Después de unas pesadillas en un sanatorio para pacientes de tuberculosis en los Alpes suizos, Schrödinger despejó la incógnita de su famosa ecuación dependiente del tiempo, «capaz de hilvanar los destinos de una partícula, todos sus estados, todas sus trayectorias, en una sola trama —la función de ondas— que los mostraba superpuestos», se lee en el libro. Por su parte, Heisenberg, en el paroxismo de su delirio, en virtud de una enfermedad que lo postraba en la cama de una posada en la solitaria isla de Heligoland, entendió que «los objetos cuánticos no tenían una identidad definida, sino que habitaban un espacio de posibilidades.

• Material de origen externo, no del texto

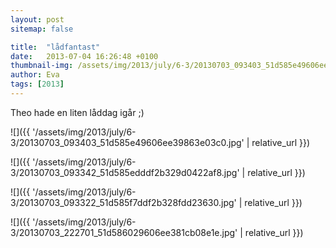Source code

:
 ```yaml
---
layout: post
sitemap: false

title:  "lådfantast"
date:   2013-07-04 16:26:48 +0100
thumbnail-img: /assets/img/2013/july/6-3/20130703_093403_51d585e49606ee39863e03c0.jpg
author: Eva
tags: [2013]
---
```


Theo hade en liten låddag igår ;)

![]({{ '/assets/img/2013/july/6-3/20130703_093403_51d585e49606ee39863e03c0.jpg'  | relative_url }})

![]({{ '/assets/img/2013/july/6-3/20130703_093342_51d585edddf2b329d0422af8.jpg'  | relative_url }})

![]({{ '/assets/img/2013/july/6-3/20130703_093322_51d585f7ddf2b328fdd23630.jpg'  | relative_url }})

![]({{ '/assets/img/2013/july/6-3/20130703_222701_51d586029606ee381cb08e1e.jpg'  | relative_url }})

Un electrón no existía en un solo lugar sino en muchos; no tenía una velocidad sino múltiples». Con el «principio de incertidumbre», el fundador de la mecánica cuántica y también ganador de Nobel en 1932 determinó que ciertas propiedades de los átomos «como su posición y cantidad de movimiento existía de forma pareada y obedecían a una extrañísima relación. Cuanto más precisa era la identidad que adoptaban una de ellas, más incierta se volvía la otra».

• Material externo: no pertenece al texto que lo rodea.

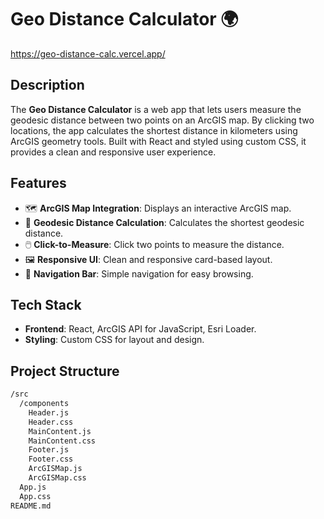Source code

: # Geo Distance Calculator 🌍
https://geo-distance-calc.vercel.app/

## Description

The **Geo Distance Calculator** is a web app that lets users measure the geodesic distance between two points on an ArcGIS map. By clicking two locations, the app calculates the shortest distance in kilometers using ArcGIS geometry tools. Built with React and styled using custom CSS, it provides a clean and responsive user experience.

## Features

- 🗺️ **ArcGIS Map Integration**: Displays an interactive ArcGIS map.
- 📏 **Geodesic Distance Calculation**: Calculates the shortest geodesic distance.
- 🖱️ **Click-to-Measure**: Click two points to measure the distance.
- 🖼️ **Responsive UI**: Clean and responsive card-based layout.
- 🔗 **Navigation Bar**: Simple navigation for easy browsing.

## Tech Stack

- **Frontend**: React, ArcGIS API for JavaScript, Esri Loader.
- **Styling**: Custom CSS for layout and design.

## Project Structure

```bash
/src
  /components
    Header.js
    Header.css
    MainContent.js
    MainContent.css
    Footer.js
    Footer.css
    ArcGISMap.js
    ArcGISMap.css
  App.js
  App.css
README.md
```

Por último, el terremoto en las ciencias y el cambio de paradigma que provocó la mecánica cuántica obligan a cuestionarse el sentido mismo de la literatura fantástica, entendida como la pugna constante entre lo real y lo imposible. Sobre este respecto, David Roas, escritor español y profesor de la Universidad Autónoma de Barcelona, se pregunta en su ensayo Tras los límites de lo real: ¿Hay literatura fantástica después de la mecánica cuántica? Un verdor terrible asoma justamente el derrumbe del concepto de realidad única que responde a lógicas exactas y resalta una certeza que, con la luminiscencia de las palabras, la buena literatura siempre ha sabido: la infinitud de realidades paralelas que se construye y cohabita en un mismo lugar. Sí, aunque el ojo humano en su limitada capacidad no pueda determinarlo, en secreto mil cosas discurren simultáneamente en la escena de un crimen, en el cuarto de un niño que duerme, en el taller de un artista. Labatut narra que Heisenberg concluyó: «Si el electrón tenía una cantidad de movimiento exacta, su posición se volvía tan indeterminada que podía estar en la palma de tu mano o al otro lado del universo».


*Un verdor terrible. Benjamín Labatut. Editorial Anagrama. España, 2020.